Human breast cancer cell line MCF7 was obtained from the Cell Bank of Chinese Academy of Sciences, Shanghai, China. SK-BR-3 was a gift from Professor Shengyong Yang of Sichuan University. MCF7 cells were cultured in DMEM/F12 (Hyclone) with 10% fetal bovine serum (FBS, Biological Industries) and penicillin/streptomycin (PS, Hyclone). SK-BR-3 cells were maintained in DMEM (Hyclone) supplemented with 10% FBS and PS. Cells were cultured at 37°C in a 5% CO₂ incubator.
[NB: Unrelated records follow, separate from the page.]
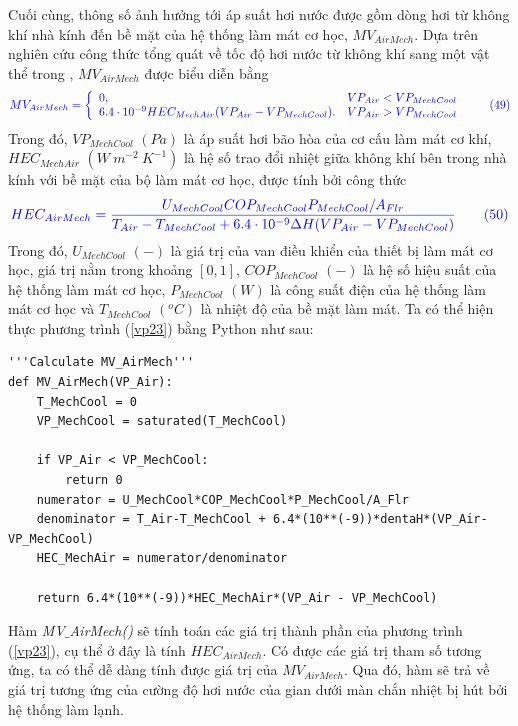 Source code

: \documentclass[13pt,a4paper]{article}
\begin{document}
			Cuối cùng, thông số ảnh hưởng tới áp suất hơi nước được gồm dòng hơi từ không khí nhà kính đến bề mặt của hệ thống làm mát cơ học, $MV_{AirMech}$. Dựa trên nghiên cứu công thức tổng quát về tốc độ hơi nước từ không khí sang một vật thể trong \cite{Van11},  $MV_{AirMech}$ được biểu diễn bằng
			\begin{align}
				\color{blue}
				MV_{AirMech} = \left\{\begin{array}{llr}
					0,& VP_{Air} < VP_{MechCool} \\
					6.4\cdot 10^{-9} HEC_{MechAir}(VP_{Air} - VP_{MechCool}).& VP_{Air} > VP_{MechCool}
				\end{array}\right.
				\color{blue}
				\tag{49}\label{vp23}
			\end{align}
			Trong đó, $VP_{MechCool}$ $(Pa)$ là áp suất hơi bão hòa của cơ cấu làm mát cơ khí, $HEC_{MechAir}$ $(W\ m^{-2}\ K^{-1})$ là hệ số trao đổi nhiệt giữa không khí bên trong nhà kính với bề mặt của bộ làm mát cơ học, được tính bởi công thức
			\begin{align}
				\color{blue}
					HEC_{AirMech} = \dfrac{U_{MechCool}COP_{MechCool}P_{MechCool}/A_{Flr}}{T_{Air} - T_{MechCool} +6.4\cdot 10^{-9}\Delta H (VP_{Air} - VP_{MechCool})}
				\color{blue}
				\tag{50}\label{vp24}
			\end{align}
			Trong đó, $U_{MechCool}$ $(-)$ là giá trị của van điều khiển của thiết bị làm mát cơ học, giá trị nằm trong khoảng $[0,1]$, $COP_{MechCool}$ $(-)$ là hệ số hiệu suất của hệ thống làm mát cơ học, $P_{MechCool}$ $(W)$ là công suất điện của hệ thống làm mát cơ học và $T_{MechCool}$ $(^oC)$ là nhiệt độ của bề mặt làm mát.
			Ta có thể hiện thực phương trình (\ref{vp23}) bằng Python như sau:
\begin{lstlisting}
'''Calculate MV_AirMech'''
def MV_AirMech(VP_Air):
	T_MechCool = 0
	VP_MechCool = saturated(T_MechCool) 
	
	if VP_Air < VP_MechCool:
		return 0
	numerator = U_MechCool*COP_MechCool*P_MechCool/A_Flr
	denominator = T_Air-T_MechCool + 6.4*(10**(-9))*dentaH*(VP_Air-VP_MechCool)
	HEC_MechAir = numerator/denominator
	
	return 6.4*(10**(-9))*HEC_MechAir*(VP_Air - VP_MechCool)
\end{lstlisting}
	Hàm \textit{MV$\_$AirMech()} sẽ tính toán các giá trị thành phần của phương trình (\ref{vp23}), cụ thể ở đây là tính $HEC_{AirMech}$. Có được các giá trị tham số tương ứng, ta có thể dễ dàng tính được giá trị của $MV_{AirMech}$. Qua đó, hàm sẽ trả về giá trị tương ứng của cường độ hơi nước của gian dưới màn chắn nhiệt bị hút bởi hệ thống làm lạnh.
	
\end{document}
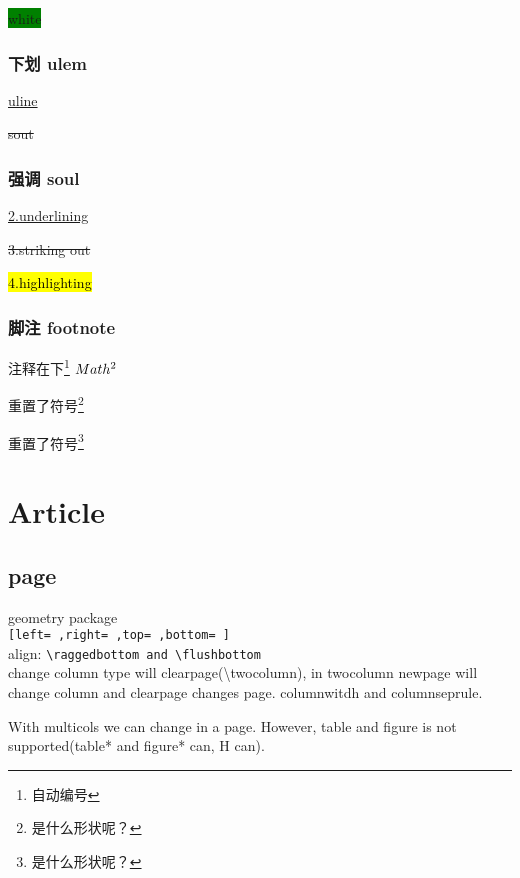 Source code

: \documentclass{article}
\begin{document}
		\colorbox{green}{\color{white}white}


		\newcommand{\red}[1]{\textcolor{red}{#1}}
		\newcommand{\blue}[1]{\textcolor{cyan}{#1}}
		\newcommand{\yellow}[1]{\textcolor{yellow}{#1}}
	\subsubsection{下划 ulem}
		\uline{uline}\par
		\par
		\par
		\sout{sout}\par
		\par
		\par
		\par
	\subsubsection{强调 soul}

		\ul{2.underlining}

		\st{3.striking out}

		\hl{4.highlighting}

	\subsubsection{脚注 footnote}
		注释在下\footnote{自动编号}
		$Math\footnotemark[2]$

		
		重置了符号\footnote{是什么形状呢？}
		
		\setcounter{footnote}{0}
		\renewcommand{\thefootnote}{\Alph{footnote}} 
		重置了符号\footnote{是什么形状呢？}

\section{Article}
\subsection{page}
    geometry package\\
    \verb|[left= ,right= ,top= ,bottom= ]|\\
    align: \verb|\raggedbottom and \flushbottom|\\
    change column type will clearpage(\textbackslash twocolumn), in twocolumn newpage will change column and clearpage changes page. columnwitdh and columnseprule.\\
    \addtolength{\columnseprule}{1ex}
    \begin{multicols}{3}
        With multicols we can change in a page. However, table and figure is not supported(table* and figure* can, H can).
    \end{multicols}
\end{document}
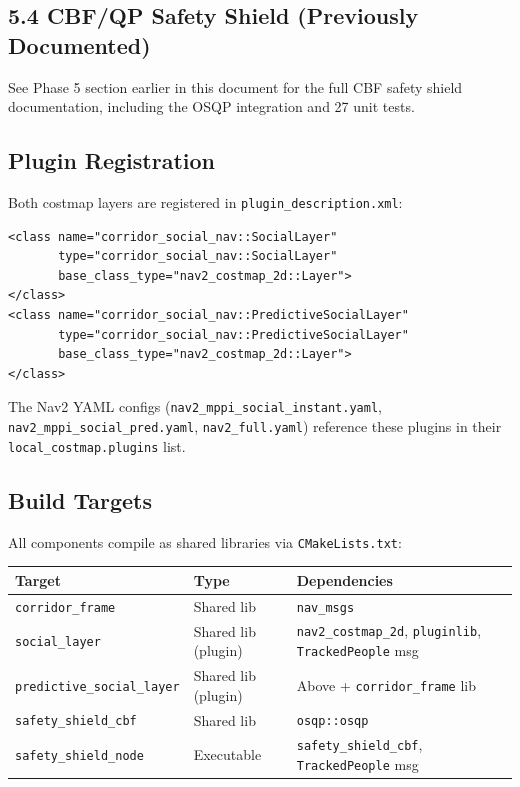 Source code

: \documentclass[11pt]{article}
\begin{document}
\subsection*{5.4 CBF/QP Safety Shield (Previously Documented)}

See Phase 5 section earlier in this document for the full CBF safety shield
documentation, including the OSQP integration and 27 unit tests.

\subsection*{Plugin Registration}

Both costmap layers are registered in \texttt{plugin\_description.xml}:
\begin{lstlisting}
<class name="corridor_social_nav::SocialLayer"
       type="corridor_social_nav::SocialLayer"
       base_class_type="nav2_costmap_2d::Layer">
</class>
<class name="corridor_social_nav::PredictiveSocialLayer"
       type="corridor_social_nav::PredictiveSocialLayer"
       base_class_type="nav2_costmap_2d::Layer">
</class>
\end{lstlisting}

The Nav2 YAML configs (\texttt{nav2\_mppi\_social\_instant.yaml},
\texttt{nav2\_mppi\_social\_pred.yaml}, \texttt{nav2\_full.yaml}) reference
these plugins in their \texttt{local\_costmap.plugins} list.

\subsection*{Build Targets}

All components compile as shared libraries via \texttt{CMakeLists.txt}:
\begin{center}
\begin{tabular}{llp{6cm}}
\textbf{Target} & \textbf{Type} & \textbf{Dependencies} \\
\hline
\texttt{corridor\_frame} & Shared lib & \texttt{nav\_msgs} \\
\texttt{social\_layer} & Shared lib (plugin) & \texttt{nav2\_costmap\_2d},
  \texttt{pluginlib}, \texttt{TrackedPeople} msg \\
\texttt{predictive\_social\_layer} & Shared lib (plugin) & Above +
  \texttt{corridor\_frame} lib \\
\texttt{safety\_shield\_cbf} & Shared lib & \texttt{osqp::osqp} \\
\texttt{safety\_shield\_node} & Executable & \texttt{safety\_shield\_cbf},
  \texttt{TrackedPeople} msg \\
\end{tabular}
\end{center}
\end{document}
SK-BR-3 cells (1×10⁶ cells/well) were plated in 6-well plates for 24 h and DMSO or cerulenin (10 µg/ml, Cayman) was added into the medium. Twenty-four hours after treatment, media was collected for glucose uptake and lactate production assays and cells were trypsinized for Transwell and western blot assays. MCF7 cells (8×10⁵ cells/well) were plated in 6-well plates for 24 h. The medium was changed to 0.5% FBS medium and cells were starved for 24 h. Cells were treated with vehicle, heregulin-β1 (HRG-β1, 100 ng/ml, PeproTech), HRG-β1 plus cerulenin (10 µg/ml), 2-deoxyglucose (2-DG, 0.5 mM, Sigma) or oxamate (OX, 50 mM, Sigma). 24 h after treatment, media was collected for glucose uptake and lactate production assays and cells were trypsinized for Transwell and western blot assays.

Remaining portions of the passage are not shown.